PROVIDED DATA:
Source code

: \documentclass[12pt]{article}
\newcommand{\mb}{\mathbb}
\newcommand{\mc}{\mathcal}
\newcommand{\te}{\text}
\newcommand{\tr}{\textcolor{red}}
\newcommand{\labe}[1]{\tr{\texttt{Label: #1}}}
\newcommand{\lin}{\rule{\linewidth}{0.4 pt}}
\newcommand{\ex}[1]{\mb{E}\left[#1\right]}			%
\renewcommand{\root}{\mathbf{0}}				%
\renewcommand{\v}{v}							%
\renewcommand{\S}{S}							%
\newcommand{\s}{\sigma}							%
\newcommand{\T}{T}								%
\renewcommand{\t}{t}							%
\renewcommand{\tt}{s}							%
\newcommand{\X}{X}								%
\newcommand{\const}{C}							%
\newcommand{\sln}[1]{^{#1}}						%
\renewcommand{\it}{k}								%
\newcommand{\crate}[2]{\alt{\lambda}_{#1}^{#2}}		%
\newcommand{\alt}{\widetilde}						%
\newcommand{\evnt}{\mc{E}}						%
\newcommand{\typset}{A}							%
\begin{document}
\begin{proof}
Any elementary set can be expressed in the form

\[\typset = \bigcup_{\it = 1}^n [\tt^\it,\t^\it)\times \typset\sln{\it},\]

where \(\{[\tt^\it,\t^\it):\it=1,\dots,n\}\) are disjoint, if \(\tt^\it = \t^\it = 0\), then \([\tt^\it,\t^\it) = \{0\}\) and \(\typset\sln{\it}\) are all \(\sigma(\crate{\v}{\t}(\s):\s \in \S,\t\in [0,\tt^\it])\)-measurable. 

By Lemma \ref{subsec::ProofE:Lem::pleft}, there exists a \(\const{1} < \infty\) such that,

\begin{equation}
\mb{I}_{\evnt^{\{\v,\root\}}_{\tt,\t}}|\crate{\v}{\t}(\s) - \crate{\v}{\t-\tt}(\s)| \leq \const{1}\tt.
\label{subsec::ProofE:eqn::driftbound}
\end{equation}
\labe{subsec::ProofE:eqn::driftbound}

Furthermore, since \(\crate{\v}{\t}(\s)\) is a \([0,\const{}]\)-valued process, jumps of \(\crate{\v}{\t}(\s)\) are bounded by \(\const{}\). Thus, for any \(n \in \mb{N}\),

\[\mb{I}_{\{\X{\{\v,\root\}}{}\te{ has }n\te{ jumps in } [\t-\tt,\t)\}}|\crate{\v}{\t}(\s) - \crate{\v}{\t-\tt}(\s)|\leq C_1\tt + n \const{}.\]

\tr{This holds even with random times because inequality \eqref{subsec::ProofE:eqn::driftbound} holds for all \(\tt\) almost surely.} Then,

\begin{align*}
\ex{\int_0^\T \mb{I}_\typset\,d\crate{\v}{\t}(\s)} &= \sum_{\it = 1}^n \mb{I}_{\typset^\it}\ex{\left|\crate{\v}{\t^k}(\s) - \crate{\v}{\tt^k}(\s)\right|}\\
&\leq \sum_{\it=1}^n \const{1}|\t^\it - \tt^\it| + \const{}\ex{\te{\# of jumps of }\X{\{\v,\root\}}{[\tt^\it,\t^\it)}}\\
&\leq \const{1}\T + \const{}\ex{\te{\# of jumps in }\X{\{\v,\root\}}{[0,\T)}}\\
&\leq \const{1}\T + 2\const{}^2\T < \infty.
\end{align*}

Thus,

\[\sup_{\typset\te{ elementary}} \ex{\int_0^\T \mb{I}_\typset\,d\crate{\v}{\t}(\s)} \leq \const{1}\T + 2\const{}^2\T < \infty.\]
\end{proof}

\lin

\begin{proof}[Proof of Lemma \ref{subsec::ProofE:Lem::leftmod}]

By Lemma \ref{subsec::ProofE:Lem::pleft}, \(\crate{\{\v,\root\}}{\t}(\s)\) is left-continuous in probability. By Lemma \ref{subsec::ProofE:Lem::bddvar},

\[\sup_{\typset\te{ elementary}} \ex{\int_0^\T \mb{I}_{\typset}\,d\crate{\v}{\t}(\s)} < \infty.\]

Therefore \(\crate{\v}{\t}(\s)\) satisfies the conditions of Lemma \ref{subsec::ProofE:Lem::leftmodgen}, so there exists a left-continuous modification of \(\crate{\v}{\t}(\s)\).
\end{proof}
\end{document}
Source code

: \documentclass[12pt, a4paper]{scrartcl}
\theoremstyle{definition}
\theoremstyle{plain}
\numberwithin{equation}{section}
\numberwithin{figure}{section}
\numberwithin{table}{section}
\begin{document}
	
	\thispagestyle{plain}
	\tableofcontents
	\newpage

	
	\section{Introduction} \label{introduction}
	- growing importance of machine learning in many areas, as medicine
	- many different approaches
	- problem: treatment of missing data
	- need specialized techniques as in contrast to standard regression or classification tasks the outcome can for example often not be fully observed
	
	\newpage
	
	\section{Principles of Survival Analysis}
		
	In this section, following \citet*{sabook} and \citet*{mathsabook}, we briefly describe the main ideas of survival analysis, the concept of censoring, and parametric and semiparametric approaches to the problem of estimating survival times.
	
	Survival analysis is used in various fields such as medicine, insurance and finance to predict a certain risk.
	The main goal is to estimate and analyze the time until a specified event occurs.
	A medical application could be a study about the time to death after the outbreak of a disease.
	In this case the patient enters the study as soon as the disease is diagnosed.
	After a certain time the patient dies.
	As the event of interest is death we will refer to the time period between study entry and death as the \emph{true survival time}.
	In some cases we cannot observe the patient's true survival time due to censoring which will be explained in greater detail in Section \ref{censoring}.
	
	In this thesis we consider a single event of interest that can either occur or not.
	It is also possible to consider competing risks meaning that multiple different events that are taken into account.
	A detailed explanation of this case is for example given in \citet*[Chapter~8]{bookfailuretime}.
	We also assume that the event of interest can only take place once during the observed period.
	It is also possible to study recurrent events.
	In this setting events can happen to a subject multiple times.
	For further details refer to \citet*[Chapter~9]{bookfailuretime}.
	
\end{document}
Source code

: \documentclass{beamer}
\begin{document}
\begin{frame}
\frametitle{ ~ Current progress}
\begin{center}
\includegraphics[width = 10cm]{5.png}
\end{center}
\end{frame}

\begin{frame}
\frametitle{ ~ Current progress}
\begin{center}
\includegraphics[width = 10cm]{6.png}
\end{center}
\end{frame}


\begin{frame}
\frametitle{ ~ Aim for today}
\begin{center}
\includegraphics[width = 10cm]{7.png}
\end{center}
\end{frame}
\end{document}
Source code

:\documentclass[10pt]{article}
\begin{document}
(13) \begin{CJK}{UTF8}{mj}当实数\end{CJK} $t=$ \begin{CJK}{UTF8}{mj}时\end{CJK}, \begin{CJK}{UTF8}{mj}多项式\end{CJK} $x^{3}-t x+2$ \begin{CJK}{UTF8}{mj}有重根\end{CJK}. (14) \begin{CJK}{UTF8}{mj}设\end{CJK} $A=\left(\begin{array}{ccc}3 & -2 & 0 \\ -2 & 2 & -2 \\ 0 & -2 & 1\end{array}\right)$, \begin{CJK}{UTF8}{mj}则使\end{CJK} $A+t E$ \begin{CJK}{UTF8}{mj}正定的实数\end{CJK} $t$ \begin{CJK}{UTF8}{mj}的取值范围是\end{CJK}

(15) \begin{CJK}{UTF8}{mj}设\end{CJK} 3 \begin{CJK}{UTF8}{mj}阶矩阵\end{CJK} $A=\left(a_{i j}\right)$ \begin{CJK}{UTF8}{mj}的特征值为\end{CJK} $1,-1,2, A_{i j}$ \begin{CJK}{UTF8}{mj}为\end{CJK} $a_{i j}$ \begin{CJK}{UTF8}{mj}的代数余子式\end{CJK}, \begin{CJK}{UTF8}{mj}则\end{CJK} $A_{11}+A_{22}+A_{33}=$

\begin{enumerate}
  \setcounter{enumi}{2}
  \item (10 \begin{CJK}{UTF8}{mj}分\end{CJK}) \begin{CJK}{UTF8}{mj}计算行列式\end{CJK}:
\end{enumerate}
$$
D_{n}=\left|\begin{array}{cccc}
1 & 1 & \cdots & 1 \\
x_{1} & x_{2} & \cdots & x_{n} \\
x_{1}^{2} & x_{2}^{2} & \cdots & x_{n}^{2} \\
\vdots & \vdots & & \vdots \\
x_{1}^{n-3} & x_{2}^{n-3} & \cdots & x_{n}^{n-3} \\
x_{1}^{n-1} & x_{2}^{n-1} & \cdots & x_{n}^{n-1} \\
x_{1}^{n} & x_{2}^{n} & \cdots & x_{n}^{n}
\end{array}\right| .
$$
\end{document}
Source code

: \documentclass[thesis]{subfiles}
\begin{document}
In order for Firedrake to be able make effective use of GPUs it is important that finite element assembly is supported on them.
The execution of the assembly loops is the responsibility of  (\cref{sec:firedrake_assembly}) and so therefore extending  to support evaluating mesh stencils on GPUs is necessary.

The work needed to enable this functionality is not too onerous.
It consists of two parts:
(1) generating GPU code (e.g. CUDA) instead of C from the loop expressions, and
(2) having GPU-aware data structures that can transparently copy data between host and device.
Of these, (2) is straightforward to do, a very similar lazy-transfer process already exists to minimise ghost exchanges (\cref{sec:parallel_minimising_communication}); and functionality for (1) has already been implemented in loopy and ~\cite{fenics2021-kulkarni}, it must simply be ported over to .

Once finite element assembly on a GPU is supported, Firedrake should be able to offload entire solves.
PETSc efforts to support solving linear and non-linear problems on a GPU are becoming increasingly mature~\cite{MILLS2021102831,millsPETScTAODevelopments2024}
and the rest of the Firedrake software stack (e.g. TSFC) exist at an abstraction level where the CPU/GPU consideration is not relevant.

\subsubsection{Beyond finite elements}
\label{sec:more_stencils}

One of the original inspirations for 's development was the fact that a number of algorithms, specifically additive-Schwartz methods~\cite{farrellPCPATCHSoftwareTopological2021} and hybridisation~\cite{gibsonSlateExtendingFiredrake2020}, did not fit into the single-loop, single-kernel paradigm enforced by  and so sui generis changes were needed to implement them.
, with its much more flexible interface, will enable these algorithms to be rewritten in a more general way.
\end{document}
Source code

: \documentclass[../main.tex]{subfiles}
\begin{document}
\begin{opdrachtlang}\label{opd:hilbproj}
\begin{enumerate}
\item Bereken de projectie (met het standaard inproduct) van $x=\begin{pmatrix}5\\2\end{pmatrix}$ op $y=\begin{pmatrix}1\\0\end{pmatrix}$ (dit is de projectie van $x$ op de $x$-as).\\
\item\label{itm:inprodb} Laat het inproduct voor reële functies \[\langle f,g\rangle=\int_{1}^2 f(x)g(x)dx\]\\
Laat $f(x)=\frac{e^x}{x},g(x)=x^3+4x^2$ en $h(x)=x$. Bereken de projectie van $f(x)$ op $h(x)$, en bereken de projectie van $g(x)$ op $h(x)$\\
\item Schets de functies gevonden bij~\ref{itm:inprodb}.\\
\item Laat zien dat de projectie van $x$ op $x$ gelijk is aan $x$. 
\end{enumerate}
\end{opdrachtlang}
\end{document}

PROBLEM REQUIREMENTS:
Take every line from the records above that has the word "equation" and copy it.

RESULT OF THE TASK:
\begin{equation}
\end{equation}
\numberwithin{equation}{section}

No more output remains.